Il caldo anomalo dei giorni passati ha fatto registrare, nella mattina dello scorso mercoledì 23 agosto, elevate concentrazioni medie giornaliere di polveri fini nell’aria tra Courmayeur, Etroubles e La Thuile.
Panorama Foto Twitter Arpa VdA
Ambiente

Con la complicità dell’anticiclone centrato sull’Europa centro-occidentale che la settimana passata ha generato ondate di caldo anomalo e umido, la Valle d’Aosta è stata raggiunta da polveri provenienti dal deserto del Sahara. A renderlo noto è l’agenzia regionale Arpa, che nella mattina dello scorso mercoledì 23 agosto ha registrato nel proprio sito di Courmayeur-Entrèves una concentrazione media giornaliera di PM10 (ndr, polveri fini) pari a 60 µg/m3; il dato supera per la quarta volta il valore limite dall’inizio del 2023 e si affianca ai numeri elevati di Etroubles (37 µg/m3) e La Thuile (25 µg/m3).

I dati Arpa sulla concentrazione di PM10
I dati Arpa sulla concentrazione di PM10

“A causa di tale particolare condizione meteorologica, nelle giornate estive il vento proviene da est nelle ore diurne e può trasportare polveri fini dalla Pianura Padana che, se nelle ore notturne la ventilazione è scarsa, possono accumularsi nei bassi strati atmosferici – spiegano gli esperti -. Inoltre, l’anticiclone nel suo spostamento può catturare polveri desertiche e condurle a latitudini più elevate”.

L’effetto della presenza di polveri fini di origine sahariana è stato evidente anche ad Aosta, dove il cielo ha assunto e mantenuto un aspetto “lattiginoso”; il PM10 ha poi toccato terra alle 14,00 circa, in concomitanza con l’aumento delle concentrazioni di particolato grossolano, rimaste a oscillare attorno ai 45 µg/m3) anche l’indomani, giovedì 24 agosto.

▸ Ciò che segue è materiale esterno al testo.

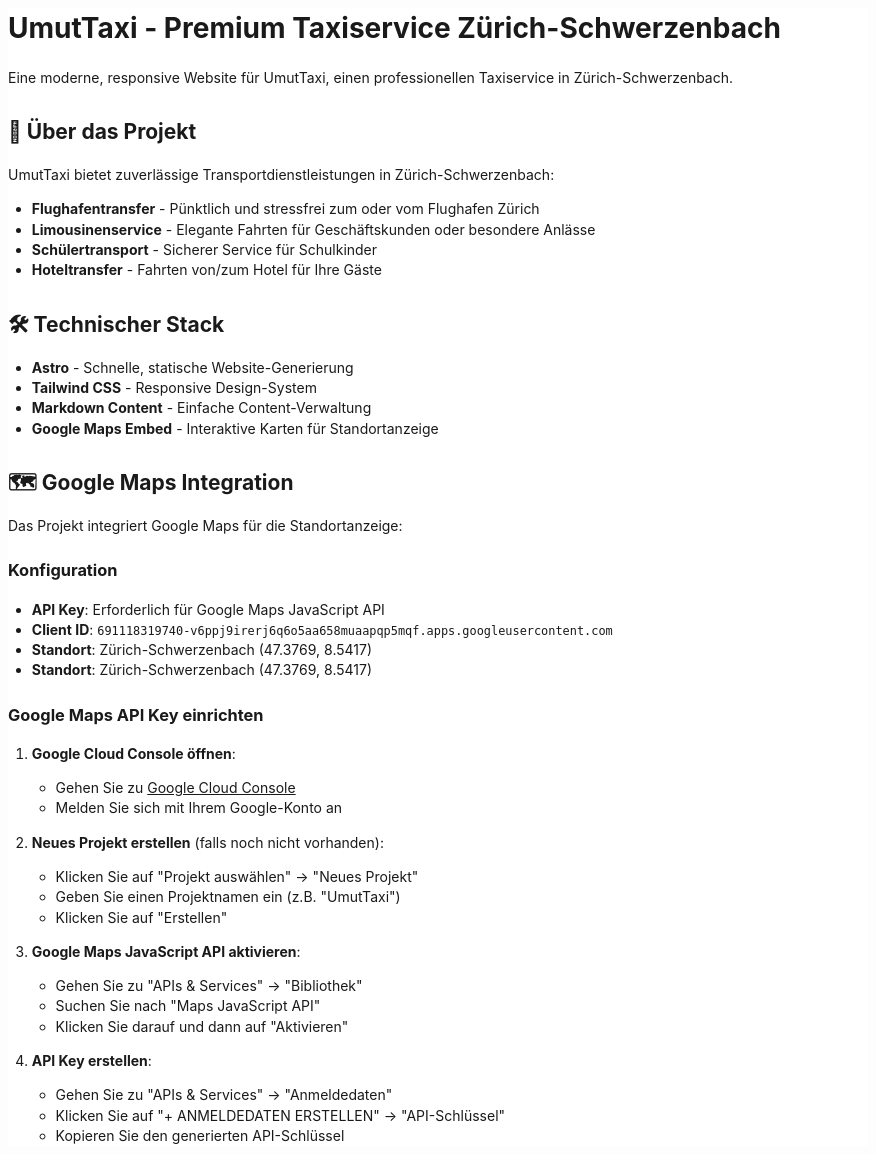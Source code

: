 # UmutTaxi - Premium Taxiservice Zürich-Schwerzenbach

Eine moderne, responsive Website für UmutTaxi, einen professionellen Taxiservice in Zürich-Schwerzenbach.

## 🚗 Über das Projekt

UmutTaxi bietet zuverlässige Transportdienstleistungen in Zürich-Schwerzenbach:

- **Flughafentransfer** - Pünktlich und stressfrei zum oder vom Flughafen Zürich
- **Limousinenservice** - Elegante Fahrten für Geschäftskunden oder besondere Anlässe
- **Schülertransport** - Sicherer Service für Schulkinder
- **Hoteltransfer** - Fahrten von/zum Hotel für Ihre Gäste

## 🛠 Technischer Stack

- **Astro** - Schnelle, statische Website-Generierung
- **Tailwind CSS** - Responsive Design-System
- **Markdown Content** - Einfache Content-Verwaltung
- **Google Maps Embed** - Interaktive Karten für Standortanzeige

## 🗺️ Google Maps Integration

Das Projekt integriert Google Maps für die Standortanzeige:

### Konfiguration
- **API Key**: Erforderlich für Google Maps JavaScript API
- **Client ID**: `691118319740-v6ppj9irerj6q6o5aa658muaapqp5mqf.apps.googleusercontent.com`
- **Standort**: Zürich-Schwerzenbach (47.3769, 8.5417)
- **Standort**: Zürich-Schwerzenbach (47.3769, 8.5417)

### Google Maps API Key einrichten

1. **Google Cloud Console öffnen**:
   - Gehen Sie zu [Google Cloud Console](https://console.cloud.google.com/)
   - Melden Sie sich mit Ihrem Google-Konto an

2. **Neues Projekt erstellen** (falls noch nicht vorhanden):
   - Klicken Sie auf "Projekt auswählen" → "Neues Projekt"
   - Geben Sie einen Projektnamen ein (z.B. "UmutTaxi")
   - Klicken Sie auf "Erstellen"

3. **Google Maps JavaScript API aktivieren**:
   - Gehen Sie zu "APIs & Services" → "Bibliothek"
   - Suchen Sie nach "Maps JavaScript API"
   - Klicken Sie darauf und dann auf "Aktivieren"

4. **API Key erstellen**:
   - Gehen Sie zu "APIs & Services" → "Anmeldedaten"
   - Klicken Sie auf "+ ANMELDEDATEN ERSTELLEN" → "API-Schlüssel"
   - Kopieren Sie den generierten API-Schlüssel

“Le polveri desertiche arrivano alle nostre latitudini grazie a masse di aria che viaggiano molto in alto, anche sopra i 4 mila metri, e che poi discendono arrivando più facilmente e più velocemente in montagna – chiarificano ancora da Arpa -. Qui esse si depositano su neve e ghiaccio e, avendo colorazione scura e assorbendo la radiazione solare, contribuiscono ai processi di fusione già intensi a causa delle temperature”.

La qualità dell’aria di mercoledì 23 agosto
La qualità dell’aria di mercoledì 23 agosto

A oggi, lunedì 28 agosto, il ricambio di aria e le continue precipitazioni hanno portato a una sensibile diminuzione della concentrazione di polveri fini nell’atmosfera, stabilizzatasi a valori standard inferiori ai 25 µg/m3; la qualità dell’aria in data odierna è ottima o buona su quasi tutto il territorio regionale, con le sole eccezioni dei dintorni di Courmayeur, Aosta e Verrès dove essa risulta accettabile. Mentre domani, martedì 29 agosto, sono previsti lievi peggioramenti nella Plaine, sul fondovalle e nell’area del Parco nazionale del Gran Paradiso, nella giornata di mercoledì 30 agosto i dati si confermano invariati e tendenzialmente positivi.